- [WORK INSTRUCTION]: Type out the data exactly as given. Skip any image.

- [DATA SUPPLIED]:
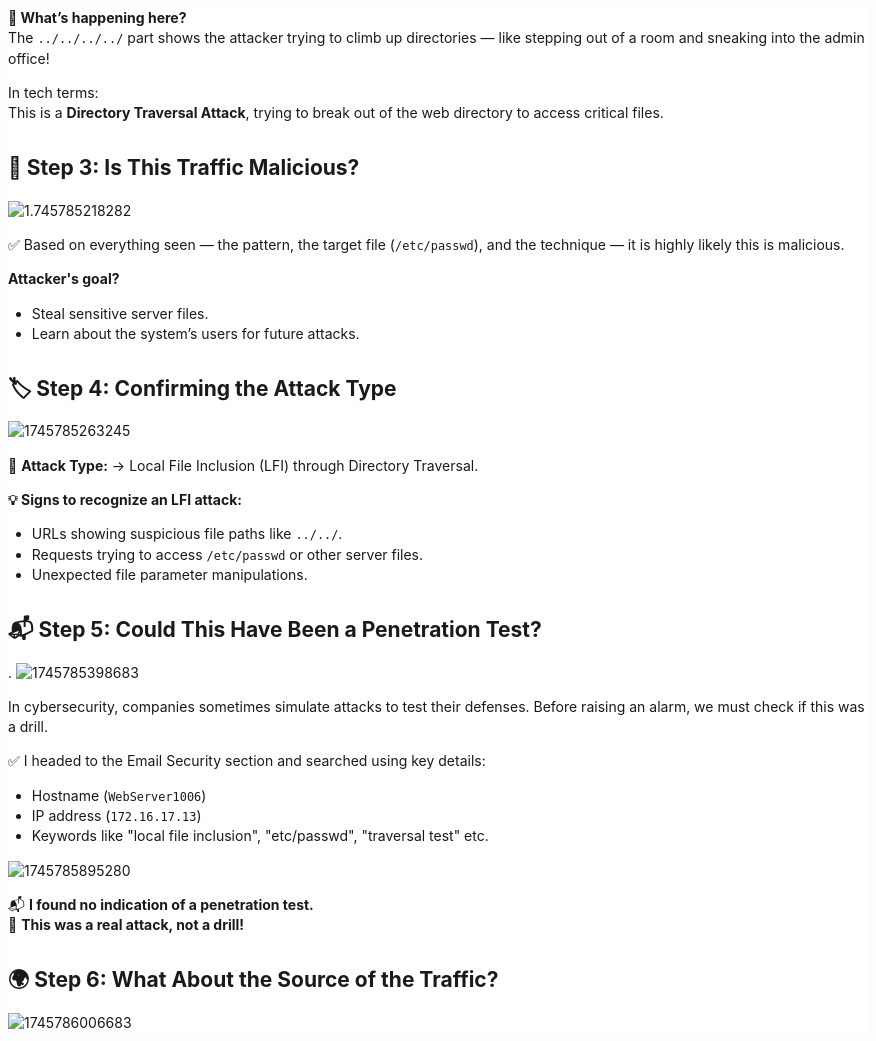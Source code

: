 **💬 What’s happening here?**  
The `../../../../` part shows the attacker trying to climb up directories — like stepping out of a room and sneaking into the admin office!  

In tech terms:  
This is a **Directory Traversal Attack**, trying to break out of the web directory to access critical files.  

## **🎯 Step 3: Is This Traffic Malicious?**  

![1.745785218282](https://github.com/user-attachments/assets/747493ba-7a04-462e-8ab6-9b43d7087ef4)

✅ Based on everything seen — the pattern, the target file (`/etc/passwd`), and the technique — it is highly likely this is malicious.  

**Attacker's goal?**  
- Steal sensitive server files.  
- Learn about the system’s users for future attacks.  

## **🏷️ Step 4: Confirming the Attack Type**  

![1745785263245](https://github.com/user-attachments/assets/0dccc4e8-b203-46fa-95e4-a62596f743c0)

🧩 **Attack Type:** → Local File Inclusion (LFI) through Directory Traversal.  

**💡 Signs to recognize an LFI attack:**  
- URLs showing suspicious file paths like `../../`.  
- Requests trying to access `/etc/passwd` or other server files.  
- Unexpected file parameter manipulations.  

## **📬 Step 5: Could This Have Been a Penetration Test?** 
.
![1745785398683](https://github.com/user-attachments/assets/61bce536-d137-4b20-95be-5b12af7655ee)

In cybersecurity, companies sometimes simulate attacks to test their defenses. Before raising an alarm, we must check if this was a drill.  

✅ I headed to the Email Security section and searched using key details:  
- Hostname (`WebServer1006`)  
- IP address (`172.16.17.13`)  
- Keywords like "local file inclusion", "etc/passwd", "traversal test" etc.

![1745785895280](https://github.com/user-attachments/assets/de5d5a5a-c092-45bf-b68b-1cf611789d6a)

📬 **I found no indication of a penetration test.**  
🚨 **This was a real attack, not a drill!**  

## **🌍 Step 6: What About the Source of the Traffic?**  

![1745786006683](https://github.com/user-attachments/assets/3005a92a-5f89-47c7-a2c4-9757cfa11649)
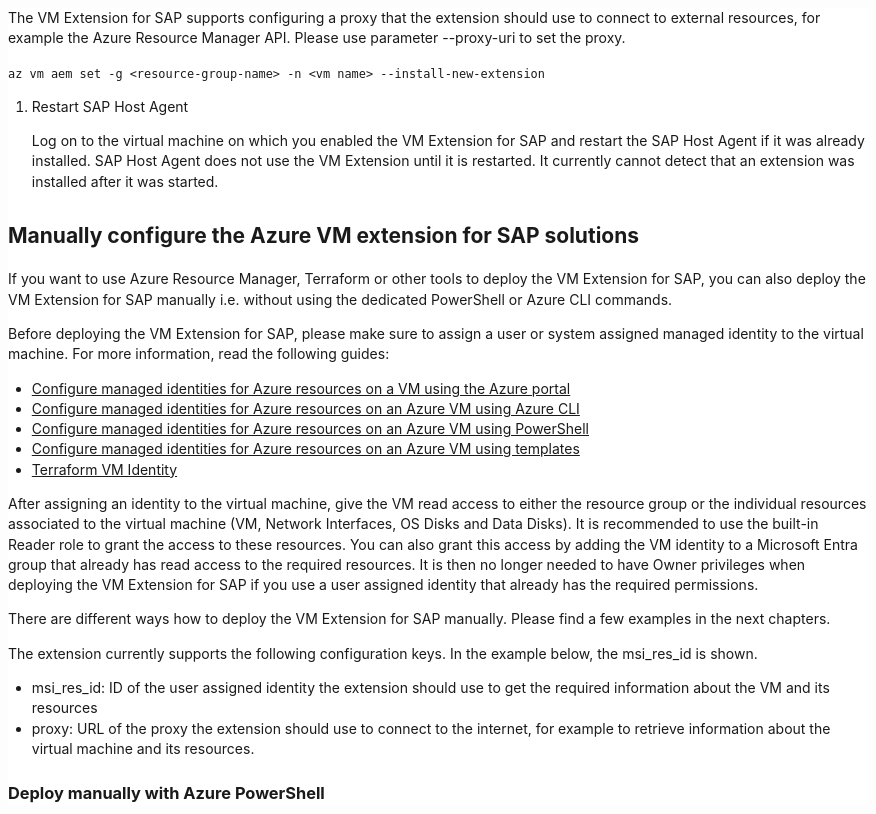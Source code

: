    The VM Extension for SAP supports configuring a proxy that the extension should use to connect to external resources, for example the Azure Resource Manager API. Please use parameter --proxy-uri to set the proxy.

   ```azurecli
   az vm aem set -g <resource-group-name> -n <vm name> --install-new-extension
   ```
 
 1. Restart SAP Host Agent

    Log on to the virtual machine on which you enabled the VM Extension for SAP and restart the SAP Host Agent if it was already installed. SAP Host Agent does not use the VM Extension until it is restarted. It currently cannot detect that an extension was installed after it was started.

## <a name="ba74712c-4b1f-44c2-9412-de101dbb1ccc"></a>Manually configure the Azure VM extension for SAP solutions

If you want to use Azure Resource Manager, Terraform or other tools to deploy the VM Extension for SAP, you can also deploy the VM Extension for SAP manually i.e. without using the dedicated PowerShell or Azure CLI commands.

Before deploying the VM Extension for SAP, please make sure to assign a user or system assigned managed identity to the virtual machine. For more information, read the following guides:

* [Configure managed identities for Azure resources on a VM using the Azure portal](../../active-directory/managed-identities-azure-resources/qs-configure-portal-windows-vm.md)
* [Configure managed identities for Azure resources on an Azure VM using Azure CLI](../../active-directory/managed-identities-azure-resources/qs-configure-cli-windows-vm.md)
* [Configure managed identities for Azure resources on an Azure VM using PowerShell](../../active-directory/managed-identities-azure-resources/qs-configure-powershell-windows-vm.md)
* [Configure managed identities for Azure resources on an Azure VM using templates](../../active-directory/managed-identities-azure-resources/qs-configure-template-windows-vm.md)
* [Terraform VM Identity](https://registry.terraform.io/providers/hashicorp/azurerm/latest/docs/resources/linux_virtual_machine#identity)

After assigning an identity to the virtual machine, give the VM read access to either the resource group or the individual resources associated to the virtual machine (VM, Network Interfaces, OS Disks and Data Disks). It is recommended to use the built-in Reader role to grant the access to these resources. You can also grant this access by adding the VM identity to a Microsoft Entra group that already has read access to the required resources. It is then no longer needed to have Owner privileges when deploying the VM Extension for SAP if you use a user assigned identity that already has the required permissions.

There are different ways how to deploy the VM Extension for SAP manually. Please find a few examples in the next chapters.

The extension currently supports the following configuration keys. In the example below, the msi_res_id is shown.

* msi_res_id: ID of the user assigned identity the extension should use to get the required information about the VM and its resources
* proxy: URL of the proxy the extension should use to connect to the internet, for example to retrieve information about the virtual machine and its resources.

### Deploy manually with Azure PowerShell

- [RESPONSE FOR THIS EXERCISE]:
Source code

: **💬 What’s happening here?**  
The `../../../../` part shows the attacker trying to climb up directories — like stepping out of a room and sneaking into the admin office!  

In tech terms:  
This is a **Directory Traversal Attack**, trying to break out of the web directory to access critical files.  

## **🎯 Step 3: Is This Traffic Malicious?**  

![1.745785218282](https://github.com/user-attachments/assets/747493ba-7a04-462e-8ab6-9b43d7087ef4)

✅ Based on everything seen — the pattern, the target file (`/etc/passwd`), and the technique — it is highly likely this is malicious.  

**Attacker's goal?**  
- Steal sensitive server files.  
- Learn about the system’s users for future attacks.  

## **🏷️ Step 4: Confirming the Attack Type**  

![1745785263245](https://github.com/user-attachments/assets/0dccc4e8-b203-46fa-95e4-a62596f743c0)

🧩 **Attack Type:** → Local File Inclusion (LFI) through Directory Traversal.  

**💡 Signs to recognize an LFI attack:**  
- URLs showing suspicious file paths like `../../`.  
- Requests trying to access `/etc/passwd` or other server files.  
- Unexpected file parameter manipulations.  

## **📬 Step 5: Could This Have Been a Penetration Test?** 
.
![1745785398683](https://github.com/user-attachments/assets/61bce536-d137-4b20-95be-5b12af7655ee)

In cybersecurity, companies sometimes simulate attacks to test their defenses. Before raising an alarm, we must check if this was a drill.  

✅ I headed to the Email Security section and searched using key details:  
- Hostname (`WebServer1006`)  
- IP address (`172.16.17.13`)  
- Keywords like "local file inclusion", "etc/passwd", "traversal test" etc.

![1745785895280](https://github.com/user-attachments/assets/de5d5a5a-c092-45bf-b68b-1cf611789d6a)

📬 **I found no indication of a penetration test.**  
🚨 **This was a real attack, not a drill!**  

## **🌍 Step 6: What About the Source of the Traffic?**  

![1745786006683](https://github.com/user-attachments/assets/3005a92a-5f89-47c7-a2c4-9757cfa11649)
Source code

:    The VM Extension for SAP supports configuring a proxy that the extension should use to connect to external resources, for example the Azure Resource Manager API. Please use parameter --proxy-uri to set the proxy.

   ```azurecli
   az vm aem set -g <resource-group-name> -n <vm name> --install-new-extension
   ```
 
 1. Restart SAP Host Agent

    Log on to the virtual machine on which you enabled the VM Extension for SAP and restart the SAP Host Agent if it was already installed. SAP Host Agent does not use the VM Extension until it is restarted. It currently cannot detect that an extension was installed after it was started.

## <a name="ba74712c-4b1f-44c2-9412-de101dbb1ccc"></a>Manually configure the Azure VM extension for SAP solutions

If you want to use Azure Resource Manager, Terraform or other tools to deploy the VM Extension for SAP, you can also deploy the VM Extension for SAP manually i.e. without using the dedicated PowerShell or Azure CLI commands.

Before deploying the VM Extension for SAP, please make sure to assign a user or system assigned managed identity to the virtual machine. For more information, read the following guides:

* [Configure managed identities for Azure resources on a VM using the Azure portal](../../active-directory/managed-identities-azure-resources/qs-configure-portal-windows-vm.md)
* [Configure managed identities for Azure resources on an Azure VM using Azure CLI](../../active-directory/managed-identities-azure-resources/qs-configure-cli-windows-vm.md)
* [Configure managed identities for Azure resources on an Azure VM using PowerShell](../../active-directory/managed-identities-azure-resources/qs-configure-powershell-windows-vm.md)
* [Configure managed identities for Azure resources on an Azure VM using templates](../../active-directory/managed-identities-azure-resources/qs-configure-template-windows-vm.md)
* [Terraform VM Identity](https://registry.terraform.io/providers/hashicorp/azurerm/latest/docs/resources/linux_virtual_machine#identity)

After assigning an identity to the virtual machine, give the VM read access to either the resource group or the individual resources associated to the virtual machine (VM, Network Interfaces, OS Disks and Data Disks). It is recommended to use the built-in Reader role to grant the access to these resources. You can also grant this access by adding the VM identity to a Microsoft Entra group that already has read access to the required resources. It is then no longer needed to have Owner privileges when deploying the VM Extension for SAP if you use a user assigned identity that already has the required permissions.

There are different ways how to deploy the VM Extension for SAP manually. Please find a few examples in the next chapters.

The extension currently supports the following configuration keys. In the example below, the msi_res_id is shown.

* msi_res_id: ID of the user assigned identity the extension should use to get the required information about the VM and its resources
* proxy: URL of the proxy the extension should use to connect to the internet, for example to retrieve information about the virtual machine and its resources.

### Deploy manually with Azure PowerShell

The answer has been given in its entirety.